Languages develop rich vocabularies when they are needed. The United Kingdom is defined by water,
either in standing bodies around and in it or coming from the skies above it or
rising from the earth below it. As a consequence of this state of wetness as well
a propensity for going to distant foreign lands, the English language has an
incredible number of words describing bodies of water, flowing or standing.

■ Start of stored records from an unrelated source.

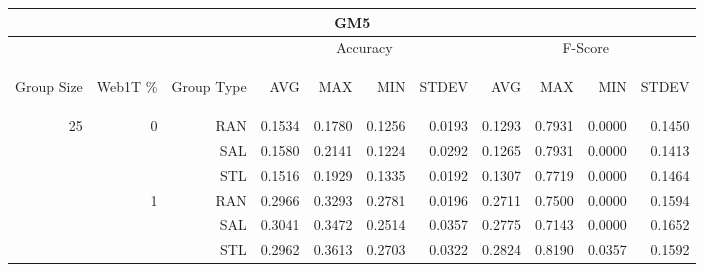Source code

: \begin{center}
\begin{table}[htbp] 
 \begin{center}
\begin{tabular}{ | r | r | r | r | r | r | r | r | r | r | r |}
\hline
\multicolumn{11}{|c|}{GM5}\\
\hline
 & & & \multicolumn{4}{|c|}{Accuracy} & \multicolumn{4}{|c|}{F-Score}\\ \cline{4-11}
\begin{sideways}Group Size\end{sideways} & \begin{sideways}Web1T \%\end{sideways} & \begin{sideways}Group Type\end{sideways} & \begin{sideways}AVG\end{sideways} & \begin{sideways}MAX\end{sideways} & \begin{sideways}MIN\end{sideways} & \begin{sideways}STDEV\end{sideways} & \begin{sideways}AVG\end{sideways} & \begin{sideways}MAX\end{sideways} & \begin{sideways}MIN\end{sideways} & \begin{sideways}STDEV\end{sideways}\\
\hline
\multirow{18}{*}{25}
 & \multirow{3}{*}{0} & RAN & 0.1534 & 0.1780 & 0.1256 & 0.0193 & 0.1293 & 0.7931 & 0.0000 & 0.1450\\ \cline{3-11}
 &   & SAL & 0.1580 & 0.2141 & 0.1224 & 0.0292 & 0.1265 & 0.7931 & 0.0000 & 0.1413\\ \cline{3-11}
 &   & STL & 0.1516 & 0.1929 & 0.1335 & 0.0192 & 0.1307 & 0.7719 & 0.0000 & 0.1464\\ \cline{2-11}
 & \multirow{3}{*}{1} & RAN & 0.2966 & 0.3293 & 0.2781 & 0.0196 & 0.2711 & 0.7500 & 0.0000 & 0.1594\\ \cline{3-11}
 &   & SAL & 0.3041 & 0.3472 & 0.2514 & 0.0357 & 0.2775 & 0.7143 & 0.0000 & 0.1652\\ \cline{3-11}
 &   & STL & 0.2962 & 0.3613 & 0.2703 & 0.0322 & 0.2824 & 0.8190 & 0.0357 & 0.1592\\ \cline{2-11}

\end{tabular}
\end{center}
\end{table}
\end{center}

One criterium distinguishing the terms is size. Going upwards, a rivulet
is small indeed, rare to see and almost ignorable as is rill or streamlet. A brook being a tad bigger and more
conspicuous. Getting wider, a stream or creek or in some places in
the northern UK a burn will definitely get your shoes wet unless you
jump over it and probably has some small fish. At some point, the water volume
increases and becomes a river, a powerful current that requires swimming
to cross. By the way, the legendary (for Christians) “mighty Jordan River” is more
like a stream than a river but everything is a bit exaggerated in the Middle
East.
For standing bodies of water, nature creates puddles, which are tempory and longer term water holes, which
are okay for finding drinking water but not much more than that. With better
conditions, it can be a pond, a nice place to go on a hot summer’s day.
When the ideal land and water combine, a lake is formed, filled with
fish and boats. Regarding holy overselling, the Sea of Galilee, otherwise known
as the Kinneret, is actually a lake. Once you can no longer see the other side,
it becomes a sea, deep and dangerous. Finally, the largest bodies of
water are oceans, impressive by all criteria.
Alas, this basic vocabulary only just scratches the services as bodies
of water are defined by their environment and their function in it. Rivers can
be tributaries or distributaries, depending on whether they feed into
or from the main river. They can be rapids, with clean and white water,
or deltas, slow and muddy. They can flow once when it rains, as a wadi,
or have a constant flow of organic material, as a bayou, a word used in
the U.S. South. Human beings can create trenches or runnels to
allow water to flow in a field.
Likewise, a water hole with man-made improved access for drinking water
is a well or, on a larger scale, a reservoir. Flat land areas
that are periodically covered with water are called tidal zones or flood
plains, depending on the frequency and cause of the invading water. You can
find a channel between two large bodies of land. A lagoon is cut
off from the adjacent body of water while an estuary is connected. The
Scots would call either a loch but theirs are colder and deeper. Marshes
has a lower level of water and grasses while swamps have deeper water
and trees. Together they are called wetlands.
English and water or inexorably connected as any conversation in London
will remind you. This intimacy requires a rich pool of words to describe its
nuances. The physical environment does have a huge impact on language. To
massacre that famous Dean Martin song, “let it flow, let it flow, let it flow.”